Climate Change is Disrupting Food Systems Across Latin America
- Violent weather exacerbated by climate change fueled hunger and food insecurity across Latin America and the Caribbean in 2023, according to a new United Nations report. Extreme weather drove up crop prices in multiple countries in the region in 2023.
- Hot weather and drought, intensified by the El Niño weather phenomenon, raised the price of corn in Argentina, Mexico, Nicaragua and the Dominican Republic, while heavy rain in Ecuador caused a 32 to 54 percent increase in wholesale prices in the same year.

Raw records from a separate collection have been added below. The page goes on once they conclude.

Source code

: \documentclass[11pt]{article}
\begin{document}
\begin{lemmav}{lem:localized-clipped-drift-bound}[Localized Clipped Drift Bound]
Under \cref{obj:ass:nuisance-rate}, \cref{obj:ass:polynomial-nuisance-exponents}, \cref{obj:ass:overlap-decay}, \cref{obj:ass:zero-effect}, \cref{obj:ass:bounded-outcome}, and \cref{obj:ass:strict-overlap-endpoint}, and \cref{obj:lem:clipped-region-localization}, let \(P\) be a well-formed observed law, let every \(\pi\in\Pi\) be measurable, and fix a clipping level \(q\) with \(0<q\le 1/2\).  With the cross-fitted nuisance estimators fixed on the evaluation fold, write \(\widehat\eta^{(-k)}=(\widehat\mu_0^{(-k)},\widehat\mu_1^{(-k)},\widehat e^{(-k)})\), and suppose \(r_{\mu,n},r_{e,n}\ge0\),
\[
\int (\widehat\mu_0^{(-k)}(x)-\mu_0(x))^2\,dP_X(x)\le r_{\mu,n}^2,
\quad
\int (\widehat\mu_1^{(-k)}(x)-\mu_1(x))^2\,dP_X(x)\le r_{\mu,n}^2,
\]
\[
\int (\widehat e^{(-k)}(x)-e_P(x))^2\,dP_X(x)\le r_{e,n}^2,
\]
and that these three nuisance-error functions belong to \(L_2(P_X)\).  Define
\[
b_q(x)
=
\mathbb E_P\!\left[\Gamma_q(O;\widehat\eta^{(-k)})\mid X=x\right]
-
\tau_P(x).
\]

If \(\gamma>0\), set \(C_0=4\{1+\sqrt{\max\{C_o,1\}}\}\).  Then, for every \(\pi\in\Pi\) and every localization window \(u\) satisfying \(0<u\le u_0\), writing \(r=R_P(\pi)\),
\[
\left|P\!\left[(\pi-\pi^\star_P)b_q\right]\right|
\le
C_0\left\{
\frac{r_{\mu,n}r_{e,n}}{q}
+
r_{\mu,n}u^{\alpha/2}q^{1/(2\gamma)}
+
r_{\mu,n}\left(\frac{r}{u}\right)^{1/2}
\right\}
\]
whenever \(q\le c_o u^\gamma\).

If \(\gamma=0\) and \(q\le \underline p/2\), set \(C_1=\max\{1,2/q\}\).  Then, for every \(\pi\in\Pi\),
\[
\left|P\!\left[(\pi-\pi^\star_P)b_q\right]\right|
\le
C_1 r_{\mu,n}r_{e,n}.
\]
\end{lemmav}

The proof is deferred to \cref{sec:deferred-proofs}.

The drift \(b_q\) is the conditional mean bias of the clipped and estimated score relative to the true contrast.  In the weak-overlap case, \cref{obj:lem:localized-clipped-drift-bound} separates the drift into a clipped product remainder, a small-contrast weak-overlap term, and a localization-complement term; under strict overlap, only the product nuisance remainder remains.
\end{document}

- Though the report credits social safety nets with a measurable decrease in undernourishment throughout Latin America, it notes that the region’s poorest and most vulnerable populations are still more likely to suffer from food insecurity due to climate change – especially rural people.
- “The shocks are getting much more extreme,” said Lola Castro, the WFP’s regional director for Latin America and the Caribbean. “This is what’s creating larger food insecurity and under-nutrition.”
- As extreme weather increases food prices, some consumers gravitate toward cheaper, but less nutritious, ultra-processed foods. This is a particularly dangerous trend in Latin America, the UN report says, where “the cost of healthy diets is the highest in the world” and both childhood and adult obesity have risen markedly since 2000.